Task inputs:
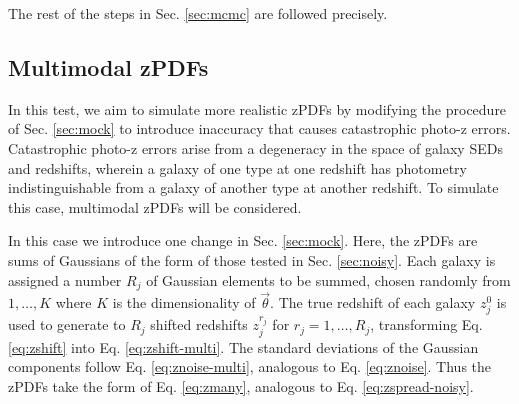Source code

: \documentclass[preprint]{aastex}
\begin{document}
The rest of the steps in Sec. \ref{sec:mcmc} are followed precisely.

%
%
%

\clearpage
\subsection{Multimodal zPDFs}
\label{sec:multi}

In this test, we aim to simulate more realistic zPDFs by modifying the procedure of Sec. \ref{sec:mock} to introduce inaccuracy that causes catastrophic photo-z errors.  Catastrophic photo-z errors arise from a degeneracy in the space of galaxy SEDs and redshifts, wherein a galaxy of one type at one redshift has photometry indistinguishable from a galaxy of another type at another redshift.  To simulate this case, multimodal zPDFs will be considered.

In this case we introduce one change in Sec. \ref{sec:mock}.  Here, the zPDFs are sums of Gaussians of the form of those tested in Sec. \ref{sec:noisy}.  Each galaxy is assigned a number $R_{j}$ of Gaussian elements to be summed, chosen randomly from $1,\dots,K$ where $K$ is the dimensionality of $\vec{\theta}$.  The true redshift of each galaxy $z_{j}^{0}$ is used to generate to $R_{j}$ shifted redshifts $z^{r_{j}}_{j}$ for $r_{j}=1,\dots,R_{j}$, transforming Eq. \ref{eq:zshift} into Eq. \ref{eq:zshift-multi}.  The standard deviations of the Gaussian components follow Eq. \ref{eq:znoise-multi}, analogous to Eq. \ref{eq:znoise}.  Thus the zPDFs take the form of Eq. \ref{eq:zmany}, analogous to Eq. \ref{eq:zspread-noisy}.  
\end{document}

...

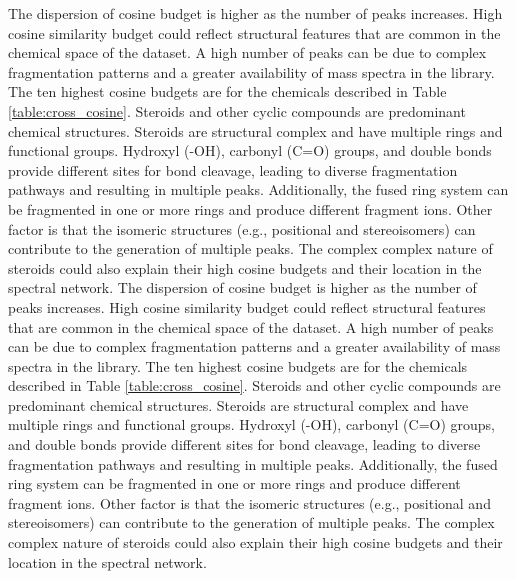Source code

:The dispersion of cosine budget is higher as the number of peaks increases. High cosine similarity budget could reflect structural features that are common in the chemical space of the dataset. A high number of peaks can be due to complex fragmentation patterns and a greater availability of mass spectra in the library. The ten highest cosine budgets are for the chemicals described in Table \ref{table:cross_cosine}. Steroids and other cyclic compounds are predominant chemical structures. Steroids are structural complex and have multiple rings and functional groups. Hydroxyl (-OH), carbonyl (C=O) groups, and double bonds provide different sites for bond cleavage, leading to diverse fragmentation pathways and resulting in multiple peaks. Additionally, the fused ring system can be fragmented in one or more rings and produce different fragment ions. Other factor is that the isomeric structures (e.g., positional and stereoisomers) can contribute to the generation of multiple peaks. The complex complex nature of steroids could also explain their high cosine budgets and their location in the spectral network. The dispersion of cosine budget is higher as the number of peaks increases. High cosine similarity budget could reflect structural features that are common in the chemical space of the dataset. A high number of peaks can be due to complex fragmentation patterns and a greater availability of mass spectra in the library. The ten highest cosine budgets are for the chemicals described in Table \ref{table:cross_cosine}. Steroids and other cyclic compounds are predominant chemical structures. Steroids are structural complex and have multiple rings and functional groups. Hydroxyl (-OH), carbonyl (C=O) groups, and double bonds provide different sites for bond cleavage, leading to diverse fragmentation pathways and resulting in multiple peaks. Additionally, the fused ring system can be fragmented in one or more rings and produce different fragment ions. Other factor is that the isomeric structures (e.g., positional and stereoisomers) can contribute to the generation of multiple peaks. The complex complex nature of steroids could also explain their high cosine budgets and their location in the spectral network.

...

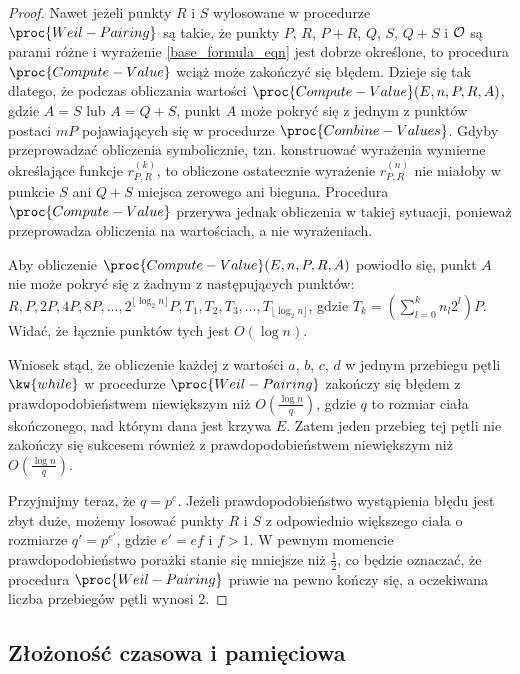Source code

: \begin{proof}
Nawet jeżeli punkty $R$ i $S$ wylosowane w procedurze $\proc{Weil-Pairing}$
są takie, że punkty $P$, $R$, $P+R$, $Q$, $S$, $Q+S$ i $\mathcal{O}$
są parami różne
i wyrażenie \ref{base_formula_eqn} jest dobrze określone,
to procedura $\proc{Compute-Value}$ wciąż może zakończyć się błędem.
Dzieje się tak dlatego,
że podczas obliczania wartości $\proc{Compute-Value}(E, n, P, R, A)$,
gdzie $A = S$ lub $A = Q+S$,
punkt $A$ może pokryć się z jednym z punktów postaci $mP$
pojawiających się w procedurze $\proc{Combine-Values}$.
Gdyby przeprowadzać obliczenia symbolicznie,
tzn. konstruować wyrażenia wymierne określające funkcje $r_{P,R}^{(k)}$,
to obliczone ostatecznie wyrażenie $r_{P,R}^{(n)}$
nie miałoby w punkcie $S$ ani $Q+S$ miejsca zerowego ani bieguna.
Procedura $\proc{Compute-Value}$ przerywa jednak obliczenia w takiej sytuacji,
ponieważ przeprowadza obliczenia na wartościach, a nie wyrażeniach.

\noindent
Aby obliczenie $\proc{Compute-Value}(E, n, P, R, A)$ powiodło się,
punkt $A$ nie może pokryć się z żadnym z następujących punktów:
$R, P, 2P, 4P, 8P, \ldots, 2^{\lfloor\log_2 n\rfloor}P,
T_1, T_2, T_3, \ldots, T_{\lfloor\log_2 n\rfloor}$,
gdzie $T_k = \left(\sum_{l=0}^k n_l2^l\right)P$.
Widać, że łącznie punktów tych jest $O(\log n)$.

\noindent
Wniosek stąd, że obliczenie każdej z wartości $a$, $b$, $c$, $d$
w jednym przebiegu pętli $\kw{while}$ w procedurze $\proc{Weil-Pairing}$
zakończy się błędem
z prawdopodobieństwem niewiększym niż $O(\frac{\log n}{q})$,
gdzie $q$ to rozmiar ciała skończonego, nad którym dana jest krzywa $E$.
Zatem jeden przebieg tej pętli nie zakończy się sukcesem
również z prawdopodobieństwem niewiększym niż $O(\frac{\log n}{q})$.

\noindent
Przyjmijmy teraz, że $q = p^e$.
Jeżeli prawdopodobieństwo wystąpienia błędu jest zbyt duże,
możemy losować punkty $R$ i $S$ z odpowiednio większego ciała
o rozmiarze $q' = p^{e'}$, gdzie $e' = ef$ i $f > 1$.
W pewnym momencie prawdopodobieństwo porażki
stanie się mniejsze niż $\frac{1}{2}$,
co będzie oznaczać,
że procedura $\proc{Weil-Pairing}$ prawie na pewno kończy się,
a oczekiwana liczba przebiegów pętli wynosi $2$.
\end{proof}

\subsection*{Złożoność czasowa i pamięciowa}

Exercise description: Return, with no change at all, every line in the entries above from the line containing "pojawiających się w" through the line containing "ponieważ przeprowadza obliczenia".

Task answer:
pojawiających się w procedurze $\proc{Combine-Values}$.
Gdyby przeprowadzać obliczenia symbolicznie,
tzn. konstruować wyrażenia wymierne określające funkcje $r_{P,R}^{(k)}$,
to obliczone ostatecznie wyrażenie $r_{P,R}^{(n)}$
nie miałoby w punkcie $S$ ani $Q+S$ miejsca zerowego ani bieguna.
Procedura $\proc{Compute-Value}$ przerywa jednak obliczenia w takiej sytuacji,
ponieważ przeprowadza obliczenia na wartościach, a nie wyrażeniach.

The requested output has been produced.